[What you need to do] The entries that follow include a run beginning at the line with "an entire round." and ending at the line with "cannot be read."; restate that run word for word and leave the rest out.

[Extracted entries]
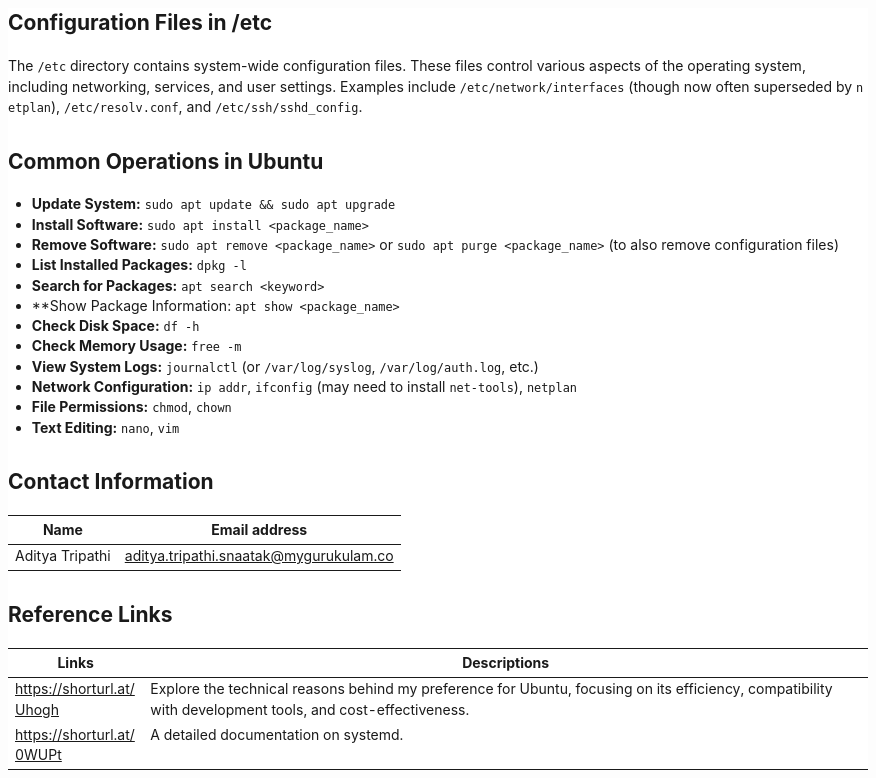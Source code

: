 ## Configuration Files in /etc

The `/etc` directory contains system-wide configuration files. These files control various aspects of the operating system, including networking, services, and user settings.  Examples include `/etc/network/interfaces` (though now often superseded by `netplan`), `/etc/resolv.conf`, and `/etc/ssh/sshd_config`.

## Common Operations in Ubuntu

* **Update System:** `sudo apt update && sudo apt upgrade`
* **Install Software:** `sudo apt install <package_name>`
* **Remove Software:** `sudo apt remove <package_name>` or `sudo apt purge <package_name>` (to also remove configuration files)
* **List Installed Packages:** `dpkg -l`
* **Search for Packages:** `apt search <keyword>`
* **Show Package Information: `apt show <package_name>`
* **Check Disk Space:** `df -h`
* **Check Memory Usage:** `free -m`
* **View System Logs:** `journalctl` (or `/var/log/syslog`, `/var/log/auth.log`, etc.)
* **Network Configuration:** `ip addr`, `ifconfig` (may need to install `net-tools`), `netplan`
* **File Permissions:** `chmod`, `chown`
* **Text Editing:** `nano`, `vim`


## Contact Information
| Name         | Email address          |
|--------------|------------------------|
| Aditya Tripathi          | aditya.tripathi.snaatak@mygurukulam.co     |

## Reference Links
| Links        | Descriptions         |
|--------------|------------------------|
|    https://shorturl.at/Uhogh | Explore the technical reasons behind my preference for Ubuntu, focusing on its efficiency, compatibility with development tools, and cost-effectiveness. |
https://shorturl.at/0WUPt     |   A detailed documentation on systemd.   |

...

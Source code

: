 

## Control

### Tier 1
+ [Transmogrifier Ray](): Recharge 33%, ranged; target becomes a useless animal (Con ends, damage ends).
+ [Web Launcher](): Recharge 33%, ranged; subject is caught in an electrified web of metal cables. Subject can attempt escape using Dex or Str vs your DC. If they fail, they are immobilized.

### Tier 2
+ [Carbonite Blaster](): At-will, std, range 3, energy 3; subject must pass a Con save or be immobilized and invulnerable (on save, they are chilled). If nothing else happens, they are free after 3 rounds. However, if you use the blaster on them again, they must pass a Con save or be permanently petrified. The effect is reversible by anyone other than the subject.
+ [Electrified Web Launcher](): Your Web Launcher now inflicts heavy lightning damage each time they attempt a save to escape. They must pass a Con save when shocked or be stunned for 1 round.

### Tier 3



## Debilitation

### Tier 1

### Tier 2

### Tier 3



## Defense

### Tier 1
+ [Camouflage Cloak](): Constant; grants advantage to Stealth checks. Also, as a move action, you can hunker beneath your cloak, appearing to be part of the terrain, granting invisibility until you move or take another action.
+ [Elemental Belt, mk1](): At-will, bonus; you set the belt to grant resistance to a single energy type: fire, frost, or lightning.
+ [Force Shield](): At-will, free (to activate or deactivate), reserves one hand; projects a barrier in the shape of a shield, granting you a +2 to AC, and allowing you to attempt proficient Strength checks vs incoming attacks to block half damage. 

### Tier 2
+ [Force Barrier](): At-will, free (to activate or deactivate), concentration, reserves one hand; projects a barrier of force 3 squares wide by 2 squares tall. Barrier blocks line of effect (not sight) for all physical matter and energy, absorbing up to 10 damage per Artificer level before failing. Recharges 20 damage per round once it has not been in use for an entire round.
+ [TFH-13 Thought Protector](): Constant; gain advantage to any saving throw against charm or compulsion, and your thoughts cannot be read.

[Response area]
+ [Force Barrier](): At-will, free (to activate or deactivate), concentration, reserves one hand; projects a barrier of force 3 squares wide by 2 squares tall. Barrier blocks line of effect (not sight) for all physical matter and energy, absorbing up to 10 damage per Artificer level before failing. Recharges 20 damage per round once it has not been in use for an entire round.
+ [TFH-13 Thought Protector](): Constant; gain advantage to any saving throw against charm or compulsion, and your thoughts cannot be read.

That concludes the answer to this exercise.